O jantar

 

O jantar estava delicioso, temperado com cuidados e carinhos especiais além das especiarias de costume, aquelas famosas, que serviram de pretexto para que as tais armas e barões assinalados viessem, entre gente remota, edificar um Novo Reino, como canta Camões.

Meu cão, depois de comer seu quinhão, procura um canto, enrosca-se, se o tempo está frio ou se espicha, se faz calor, e dorme. Nós e nossos anfitriões, talvez sentíssemos o mesmo impulso, mas fomos para a sala, onde quem se espreguiçou sobre o tapete, numa preguiça que só aos gatos é dado espichar, foi a gata.

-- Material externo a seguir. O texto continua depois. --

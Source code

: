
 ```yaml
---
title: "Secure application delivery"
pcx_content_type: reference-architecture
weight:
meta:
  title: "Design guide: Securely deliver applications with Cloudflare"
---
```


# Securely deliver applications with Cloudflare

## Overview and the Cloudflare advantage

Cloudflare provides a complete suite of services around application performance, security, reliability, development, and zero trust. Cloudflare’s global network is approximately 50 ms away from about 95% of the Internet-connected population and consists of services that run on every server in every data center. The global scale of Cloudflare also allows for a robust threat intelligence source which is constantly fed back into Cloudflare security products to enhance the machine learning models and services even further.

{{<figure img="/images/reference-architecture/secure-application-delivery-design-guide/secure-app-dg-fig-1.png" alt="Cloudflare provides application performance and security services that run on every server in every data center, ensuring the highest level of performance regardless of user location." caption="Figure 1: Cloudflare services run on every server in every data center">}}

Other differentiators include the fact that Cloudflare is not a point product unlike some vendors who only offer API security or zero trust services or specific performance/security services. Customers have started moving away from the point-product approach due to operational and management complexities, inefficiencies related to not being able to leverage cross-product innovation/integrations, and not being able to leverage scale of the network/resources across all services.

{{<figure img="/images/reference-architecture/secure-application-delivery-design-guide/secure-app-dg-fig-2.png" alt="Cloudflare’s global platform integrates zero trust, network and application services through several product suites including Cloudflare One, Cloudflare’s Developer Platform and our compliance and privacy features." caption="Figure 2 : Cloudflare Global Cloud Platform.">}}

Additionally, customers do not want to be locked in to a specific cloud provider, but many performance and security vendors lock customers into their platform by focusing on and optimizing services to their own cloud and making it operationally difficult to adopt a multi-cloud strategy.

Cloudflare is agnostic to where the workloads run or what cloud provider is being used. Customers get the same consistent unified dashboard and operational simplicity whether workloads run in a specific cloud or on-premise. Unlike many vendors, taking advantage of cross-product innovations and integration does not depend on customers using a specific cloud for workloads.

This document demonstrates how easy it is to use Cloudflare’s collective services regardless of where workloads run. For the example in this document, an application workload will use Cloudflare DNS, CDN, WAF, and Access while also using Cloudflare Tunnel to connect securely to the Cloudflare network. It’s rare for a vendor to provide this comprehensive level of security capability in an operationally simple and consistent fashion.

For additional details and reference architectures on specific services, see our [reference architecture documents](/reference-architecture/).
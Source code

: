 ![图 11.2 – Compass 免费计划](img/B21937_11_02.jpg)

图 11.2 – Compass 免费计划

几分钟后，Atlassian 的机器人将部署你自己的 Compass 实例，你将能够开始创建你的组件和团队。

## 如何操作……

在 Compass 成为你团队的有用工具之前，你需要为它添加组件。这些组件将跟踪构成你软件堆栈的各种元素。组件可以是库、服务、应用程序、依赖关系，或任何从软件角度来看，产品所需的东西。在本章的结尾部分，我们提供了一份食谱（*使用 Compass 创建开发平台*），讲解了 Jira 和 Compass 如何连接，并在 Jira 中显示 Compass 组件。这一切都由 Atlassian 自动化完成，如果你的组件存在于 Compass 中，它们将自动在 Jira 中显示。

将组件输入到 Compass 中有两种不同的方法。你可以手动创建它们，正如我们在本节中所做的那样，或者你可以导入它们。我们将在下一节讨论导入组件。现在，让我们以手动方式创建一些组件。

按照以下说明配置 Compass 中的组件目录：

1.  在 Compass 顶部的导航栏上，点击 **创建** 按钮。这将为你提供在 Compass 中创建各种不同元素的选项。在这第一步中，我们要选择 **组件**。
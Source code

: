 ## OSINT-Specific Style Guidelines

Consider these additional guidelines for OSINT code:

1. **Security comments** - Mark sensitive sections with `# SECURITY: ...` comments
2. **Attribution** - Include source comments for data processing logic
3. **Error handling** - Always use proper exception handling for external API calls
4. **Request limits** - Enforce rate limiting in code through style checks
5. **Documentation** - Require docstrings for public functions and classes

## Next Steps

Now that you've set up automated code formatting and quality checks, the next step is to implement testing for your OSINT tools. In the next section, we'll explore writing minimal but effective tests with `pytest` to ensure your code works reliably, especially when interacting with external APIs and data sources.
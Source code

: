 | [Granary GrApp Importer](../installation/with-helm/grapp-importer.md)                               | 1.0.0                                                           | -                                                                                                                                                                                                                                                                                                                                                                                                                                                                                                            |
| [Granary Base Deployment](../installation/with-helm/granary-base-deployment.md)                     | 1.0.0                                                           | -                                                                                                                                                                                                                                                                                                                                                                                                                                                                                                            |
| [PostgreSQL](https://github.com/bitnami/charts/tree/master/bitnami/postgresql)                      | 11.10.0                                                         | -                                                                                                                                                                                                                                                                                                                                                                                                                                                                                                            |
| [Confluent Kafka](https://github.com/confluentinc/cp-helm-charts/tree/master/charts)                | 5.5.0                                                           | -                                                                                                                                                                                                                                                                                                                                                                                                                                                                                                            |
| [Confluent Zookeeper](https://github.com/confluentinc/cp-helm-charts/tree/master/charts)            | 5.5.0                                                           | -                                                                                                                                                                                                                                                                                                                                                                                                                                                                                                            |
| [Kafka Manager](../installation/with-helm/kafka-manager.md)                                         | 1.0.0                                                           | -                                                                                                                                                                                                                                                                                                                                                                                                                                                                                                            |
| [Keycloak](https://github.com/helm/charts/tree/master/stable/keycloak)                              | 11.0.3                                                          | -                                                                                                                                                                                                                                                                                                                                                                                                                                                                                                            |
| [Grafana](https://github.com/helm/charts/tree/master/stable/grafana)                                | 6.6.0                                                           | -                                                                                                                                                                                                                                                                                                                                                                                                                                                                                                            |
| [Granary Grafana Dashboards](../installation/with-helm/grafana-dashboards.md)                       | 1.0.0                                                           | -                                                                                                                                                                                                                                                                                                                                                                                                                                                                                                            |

Não, não me interpretem mal, falo de uma gata mesmo, felina, de unhas cuidadas e afiadas, capazes de deixar marcas gotejadas de sangue na pele. Persiste ainda a confusão? Pois que se diga tratar-se dessas gatas que, quando no cio, ninguém pode suportar - gata bicho, que mia e tem rabo.

Ora, ora dona Sabrina, sempre se poderá encontrar em tudo similaridades e ilações mas, por mais que tenha o animal emprestado o nome popular da espécie para alcunha de guapas e fogosas moçoilas - o que sugere haver em comum algo, ou muito, do jeito de ser e se comportar -, o rabo era um rabo mesmo, peludo e comprido e que se diga mais, para esclarecer de vez: a gata que se espreguiçou no tapete também tinha bigodes, longos, de poucos e compridos pelos, a se eriçar do focinho como antenas. Fica claro, assim?

Ali, depois de saciada essa exigência do corpo, que nos lembra, a cada dia, que o alimento da véspera já não serve mais, o assunto da conversa derivou para os felinos e, em particular, para as gatas domésticas, assim batizadas por Linneu: Felix Cattus Domesticus.

Ora, era disso, apenas, que queria falar agora, como falamos naquela noite e, mais especificamente, das gatas no cio e de seu surpreendente comportamento. Pois minha amiga, com uma longa experiência de dona de várias gatas, a certa altura observou: Só pude compreender muito da natureza feminina depois que criei minha primeira gata! Aprendi muito com elas. De observá-las, acabei me conhecendo melhor...

Essa observação me soou fantástica e assustadora. Pela coragem da confissão e pela verdade que ela pode conter. É claro que para poder entendê-la seria necessário ter convivido com uma gata - de quatro patas, rabo e bigodes - por algum tempo, ou várias, de preferência. Para entendê-la por inteiro, seria preciso, ainda, ser mulher.

O que sei é que, volta e meia elas, as mulheres, me surpreendem, apesar de minhas barbas brancas e outros pesares O ser feminino aparece onde menos se espera...

Queria falar dessas coisas, mas sou interrompido por uma notícia. Chega através de uma mulher, é claro. Vem das paragens onde os filhos dos tais barões assinalados misturados com a gente remota somou ainda o sangue dos olhos claros e cabelos loiros para temperar.

É uma mensagem do Recife e, é óbvio, chega quase quinhentos anos depois da gente Lusitana, que calou tudo que a antiga musa cantava, e disputou com os holandeses, palmo à palmo, aquelas praias e coqueirais. Valeu-me boas gargalhadas e atiçou o ímpeto de a especular sobre coisas que é melhor calar.

Por isso, depois de obter o imprescindível nihil obstat, limito-me, a reproduzir o trecho:

Saiu às ruas carnavalescas da cidade, assíduo e convicto bloco composto de mulheres viúvas, solteiras, descasadas e virgens, intitulado "Mulher Também Tem Cu".

Combatido ferozmente pelas representações gays de todo o país, sob a alegação que elas não têm idéia de como para um homem custa dar esta pequena e ruidosa parte do corpo, o bloco feliz e zombeteiro desfilou seus abundantes rabos nos quatro dias de Momo, sem dar ouvidos aos seus rivais.